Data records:
◇ ◇ ◇ ◇ ◇
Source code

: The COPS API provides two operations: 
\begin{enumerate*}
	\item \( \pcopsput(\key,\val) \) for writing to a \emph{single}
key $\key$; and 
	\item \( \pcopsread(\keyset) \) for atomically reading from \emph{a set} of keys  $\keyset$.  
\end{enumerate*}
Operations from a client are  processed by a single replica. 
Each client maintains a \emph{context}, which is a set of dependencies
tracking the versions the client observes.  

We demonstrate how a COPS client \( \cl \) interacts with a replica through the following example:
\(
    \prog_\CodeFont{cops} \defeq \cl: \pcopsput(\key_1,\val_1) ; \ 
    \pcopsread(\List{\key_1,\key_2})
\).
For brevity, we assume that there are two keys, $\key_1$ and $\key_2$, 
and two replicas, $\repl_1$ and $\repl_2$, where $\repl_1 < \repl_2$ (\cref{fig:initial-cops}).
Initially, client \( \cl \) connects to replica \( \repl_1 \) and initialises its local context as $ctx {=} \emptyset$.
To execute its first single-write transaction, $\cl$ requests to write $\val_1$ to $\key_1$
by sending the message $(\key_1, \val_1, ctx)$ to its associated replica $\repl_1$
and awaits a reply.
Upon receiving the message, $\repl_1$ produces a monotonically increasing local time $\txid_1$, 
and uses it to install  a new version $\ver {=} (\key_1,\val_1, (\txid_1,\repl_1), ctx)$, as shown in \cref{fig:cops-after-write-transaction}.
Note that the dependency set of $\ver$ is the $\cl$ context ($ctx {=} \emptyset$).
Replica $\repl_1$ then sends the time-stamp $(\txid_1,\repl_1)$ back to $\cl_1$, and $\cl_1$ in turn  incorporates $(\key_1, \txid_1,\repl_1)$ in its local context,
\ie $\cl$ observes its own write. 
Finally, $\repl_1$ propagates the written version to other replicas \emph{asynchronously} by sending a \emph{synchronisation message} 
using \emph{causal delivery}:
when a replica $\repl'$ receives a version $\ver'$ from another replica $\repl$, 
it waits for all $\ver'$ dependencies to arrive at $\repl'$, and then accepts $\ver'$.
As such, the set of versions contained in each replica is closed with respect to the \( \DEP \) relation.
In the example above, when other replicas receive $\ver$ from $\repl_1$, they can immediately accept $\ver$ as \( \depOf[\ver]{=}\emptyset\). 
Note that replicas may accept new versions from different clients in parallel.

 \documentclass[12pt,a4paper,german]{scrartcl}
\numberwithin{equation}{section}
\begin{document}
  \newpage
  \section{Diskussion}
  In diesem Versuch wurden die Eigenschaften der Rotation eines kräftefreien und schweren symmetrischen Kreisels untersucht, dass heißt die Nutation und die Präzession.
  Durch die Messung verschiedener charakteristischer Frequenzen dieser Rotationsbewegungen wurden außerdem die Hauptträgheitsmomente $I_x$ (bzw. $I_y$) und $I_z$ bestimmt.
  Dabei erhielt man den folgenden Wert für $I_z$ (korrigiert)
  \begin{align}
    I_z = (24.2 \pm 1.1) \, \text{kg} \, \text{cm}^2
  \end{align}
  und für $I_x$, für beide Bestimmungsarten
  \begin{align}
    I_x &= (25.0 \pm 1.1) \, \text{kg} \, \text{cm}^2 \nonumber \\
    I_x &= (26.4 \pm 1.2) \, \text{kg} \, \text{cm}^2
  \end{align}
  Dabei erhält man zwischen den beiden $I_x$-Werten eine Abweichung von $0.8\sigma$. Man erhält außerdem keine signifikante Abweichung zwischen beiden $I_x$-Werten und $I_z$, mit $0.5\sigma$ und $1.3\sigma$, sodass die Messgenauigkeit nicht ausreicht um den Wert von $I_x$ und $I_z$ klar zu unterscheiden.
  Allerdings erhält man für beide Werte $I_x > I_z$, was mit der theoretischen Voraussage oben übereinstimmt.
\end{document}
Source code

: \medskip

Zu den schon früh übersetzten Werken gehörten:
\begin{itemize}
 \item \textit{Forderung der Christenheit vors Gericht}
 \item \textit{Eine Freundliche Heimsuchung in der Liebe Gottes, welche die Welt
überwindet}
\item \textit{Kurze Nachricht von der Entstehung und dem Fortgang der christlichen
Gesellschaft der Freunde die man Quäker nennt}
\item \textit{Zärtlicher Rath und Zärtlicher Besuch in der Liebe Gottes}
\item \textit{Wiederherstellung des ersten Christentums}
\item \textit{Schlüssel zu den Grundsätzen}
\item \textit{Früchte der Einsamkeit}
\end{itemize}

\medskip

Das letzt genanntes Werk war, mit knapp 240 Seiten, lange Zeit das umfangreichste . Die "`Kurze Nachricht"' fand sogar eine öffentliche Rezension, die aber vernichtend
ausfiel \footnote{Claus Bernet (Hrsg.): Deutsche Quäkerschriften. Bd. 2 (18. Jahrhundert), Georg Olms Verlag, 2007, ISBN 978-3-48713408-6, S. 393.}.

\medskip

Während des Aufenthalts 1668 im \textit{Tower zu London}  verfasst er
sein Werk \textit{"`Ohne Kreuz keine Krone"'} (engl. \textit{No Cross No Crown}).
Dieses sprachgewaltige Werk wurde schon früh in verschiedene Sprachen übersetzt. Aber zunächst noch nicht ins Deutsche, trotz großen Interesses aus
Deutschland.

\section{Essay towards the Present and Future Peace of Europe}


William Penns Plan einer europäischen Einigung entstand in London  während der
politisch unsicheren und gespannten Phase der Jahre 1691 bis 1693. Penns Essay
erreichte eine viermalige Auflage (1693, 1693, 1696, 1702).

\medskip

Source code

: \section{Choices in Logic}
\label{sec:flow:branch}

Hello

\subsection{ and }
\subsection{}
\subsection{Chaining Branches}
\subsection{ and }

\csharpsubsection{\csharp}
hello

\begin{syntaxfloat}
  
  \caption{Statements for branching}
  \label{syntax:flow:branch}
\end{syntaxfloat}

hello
◇ ◇ ◇ ◇ ◇
About this task: Scan the records above and report every line with the string "that".

Response to this task:
For brevity, we assume that there are two keys, $\key_1$ and $\key_2$, 
Note that the dependency set of $\ver$ is the $\cl$ context ($ctx {=} \emptyset$).
Note that replicas may accept new versions from different clients in parallel.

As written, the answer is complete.